» YOUR INSTRUCTIONS
Give back the line that contains "另一方面，**好的网络是*开" and every following line, exactly as they appear, through the end of the data.

» RECORDS SUPPLIED
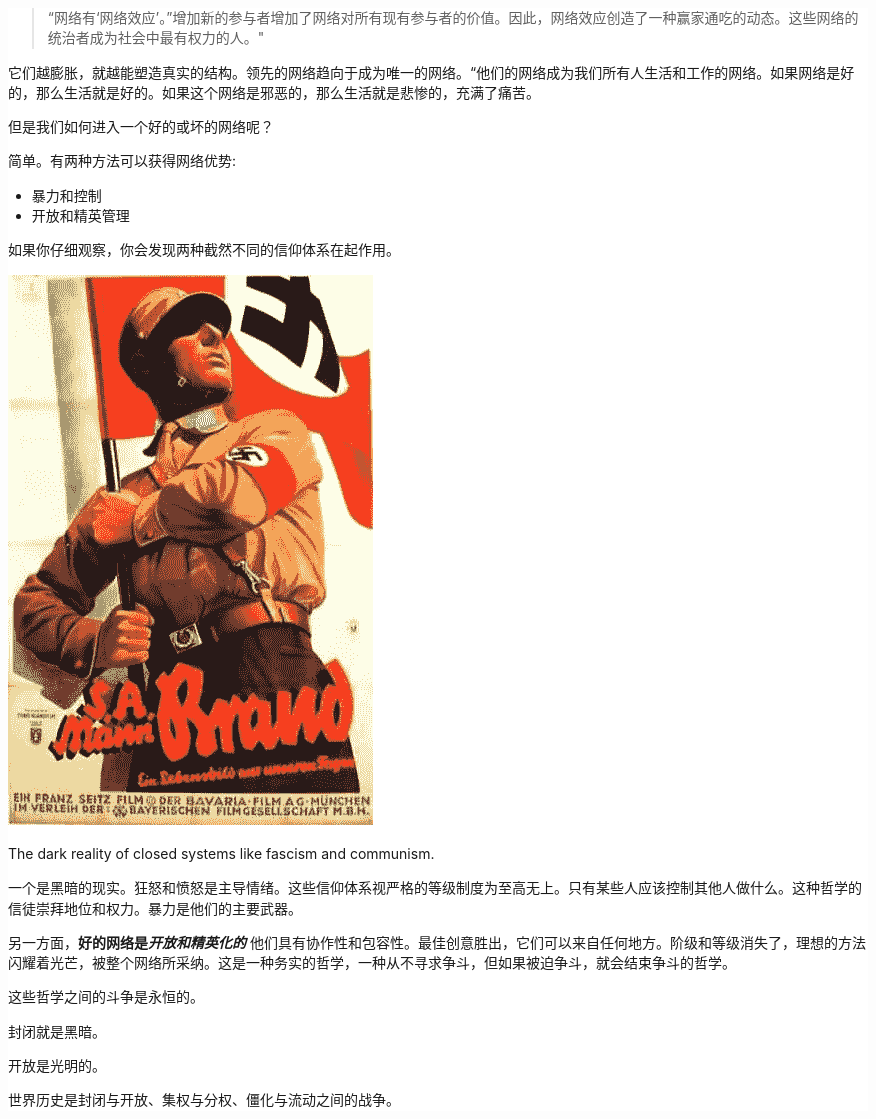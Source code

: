 > “网络有‘网络效应’。”增加新的参与者增加了网络对所有现有参与者的价值。因此，网络效应创造了一种赢家通吃的动态。这些网络的统治者成为社会中最有权力的人。"

它们越膨胀，就越能塑造真实的结构。领先的网络趋向于成为唯一的网络。“他们的网络成为我们所有人生活和工作的网络。如果网络是好的，那么生活就是好的。如果这个网络是邪恶的，那么生活就是悲惨的，充满了痛苦。

但是我们如何进入一个好的或坏的网络呢？

简单。有两种方法可以获得网络优势:

*   暴力和控制
*   开放和精英管理

如果你仔细观察，你会发现两种截然不同的信仰体系在起作用。

![](img/7a8b23116c628bdb6628e0cfd894181b.png)

The dark reality of closed systems like fascism and communism.

一个是黑暗的现实。狂怒和愤怒是主导情绪。这些信仰体系视严格的等级制度为至高无上。只有某些人应该控制其他人做什么。这种哲学的信徒崇拜地位和权力。暴力是他们的主要武器。

另一方面，**好的网络是*开放和精英化的*** 他们具有协作性和包容性。最佳创意胜出，它们可以来自任何地方。阶级和等级消失了，理想的方法闪耀着光芒，被整个网络所采纳。这是一种务实的哲学，一种从不寻求争斗，但如果被迫争斗，就会结束争斗的哲学。

这些哲学之间的斗争是永恒的。

封闭就是黑暗。

开放是光明的。

世界历史是封闭与开放、集权与分权、僵化与流动之间的战争。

» TASK ANSWER
另一方面，**好的网络是*开放和精英化的*** 他们具有协作性和包容性。最佳创意胜出，它们可以来自任何地方。阶级和等级消失了，理想的方法闪耀着光芒，被整个网络所采纳。这是一种务实的哲学，一种从不寻求争斗，但如果被迫争斗，就会结束争斗的哲学。

这些哲学之间的斗争是永恒的。

封闭就是黑暗。

开放是光明的。

世界历史是封闭与开放、集权与分权、僵化与流动之间的战争。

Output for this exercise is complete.